Source information |

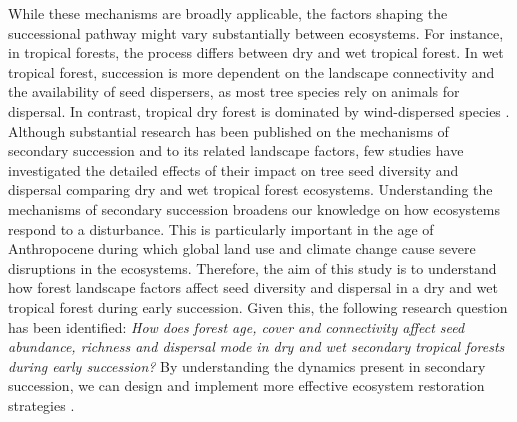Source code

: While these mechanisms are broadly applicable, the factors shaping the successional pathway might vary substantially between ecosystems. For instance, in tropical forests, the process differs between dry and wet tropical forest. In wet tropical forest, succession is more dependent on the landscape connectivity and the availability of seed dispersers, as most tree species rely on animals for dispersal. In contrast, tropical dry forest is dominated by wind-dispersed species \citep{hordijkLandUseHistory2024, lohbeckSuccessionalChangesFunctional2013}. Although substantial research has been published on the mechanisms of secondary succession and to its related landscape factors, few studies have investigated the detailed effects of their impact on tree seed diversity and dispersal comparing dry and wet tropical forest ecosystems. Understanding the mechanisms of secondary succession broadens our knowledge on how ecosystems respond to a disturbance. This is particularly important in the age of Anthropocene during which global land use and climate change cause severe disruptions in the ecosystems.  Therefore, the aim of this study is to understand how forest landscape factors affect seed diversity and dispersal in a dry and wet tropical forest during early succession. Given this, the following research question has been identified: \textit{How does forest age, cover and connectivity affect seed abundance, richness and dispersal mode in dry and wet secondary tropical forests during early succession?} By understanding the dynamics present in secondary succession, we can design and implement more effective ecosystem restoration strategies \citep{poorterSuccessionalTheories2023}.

* * *

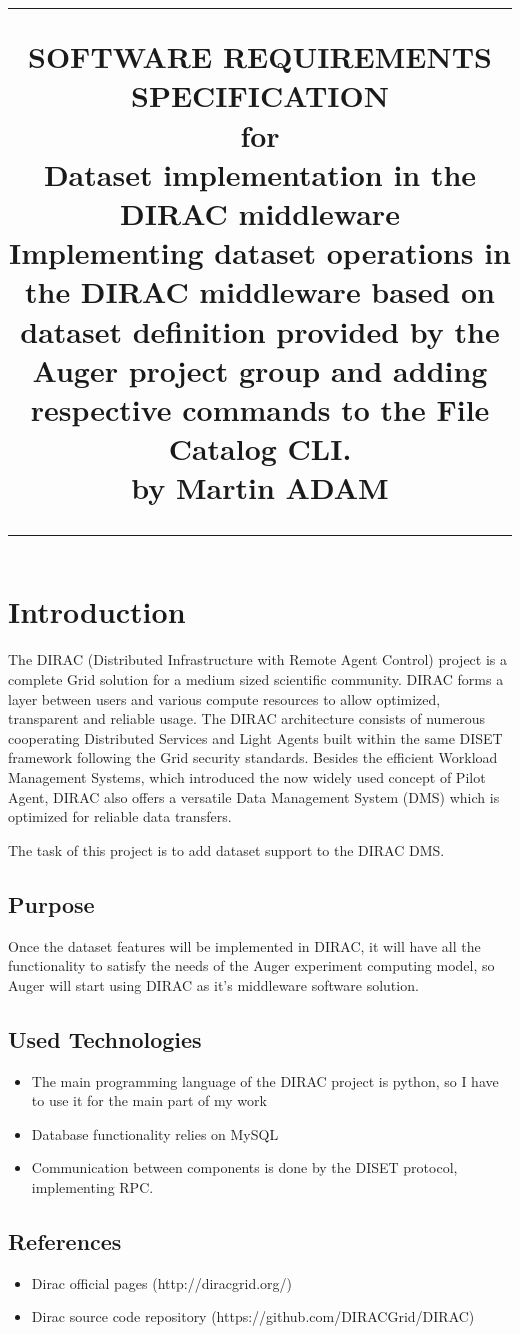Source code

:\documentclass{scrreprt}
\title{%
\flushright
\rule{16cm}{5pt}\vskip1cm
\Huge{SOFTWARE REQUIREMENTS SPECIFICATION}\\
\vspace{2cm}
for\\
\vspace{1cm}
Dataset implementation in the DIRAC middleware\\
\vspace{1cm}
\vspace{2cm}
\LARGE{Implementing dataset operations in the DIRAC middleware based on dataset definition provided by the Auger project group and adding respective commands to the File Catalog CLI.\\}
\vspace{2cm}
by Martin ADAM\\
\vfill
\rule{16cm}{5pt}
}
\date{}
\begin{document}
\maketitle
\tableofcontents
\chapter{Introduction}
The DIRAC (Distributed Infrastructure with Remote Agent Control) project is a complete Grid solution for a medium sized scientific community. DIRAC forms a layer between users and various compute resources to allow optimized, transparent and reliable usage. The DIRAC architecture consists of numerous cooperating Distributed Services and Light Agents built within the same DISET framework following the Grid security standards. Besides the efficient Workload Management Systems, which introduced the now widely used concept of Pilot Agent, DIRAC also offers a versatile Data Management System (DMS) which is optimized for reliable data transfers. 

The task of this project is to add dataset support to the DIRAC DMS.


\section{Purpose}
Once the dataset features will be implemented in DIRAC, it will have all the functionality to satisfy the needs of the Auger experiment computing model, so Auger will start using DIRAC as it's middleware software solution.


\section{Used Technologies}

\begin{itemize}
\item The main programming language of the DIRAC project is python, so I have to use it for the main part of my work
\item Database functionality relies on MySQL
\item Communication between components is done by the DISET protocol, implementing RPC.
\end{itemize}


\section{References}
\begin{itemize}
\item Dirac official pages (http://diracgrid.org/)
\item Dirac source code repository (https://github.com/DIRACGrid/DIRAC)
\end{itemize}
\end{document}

Exercise |
Copy each line of the preceding data that contains the string "section".

Answer to this task |
\section{Purpose}
\section{Used Technologies}
\section{References}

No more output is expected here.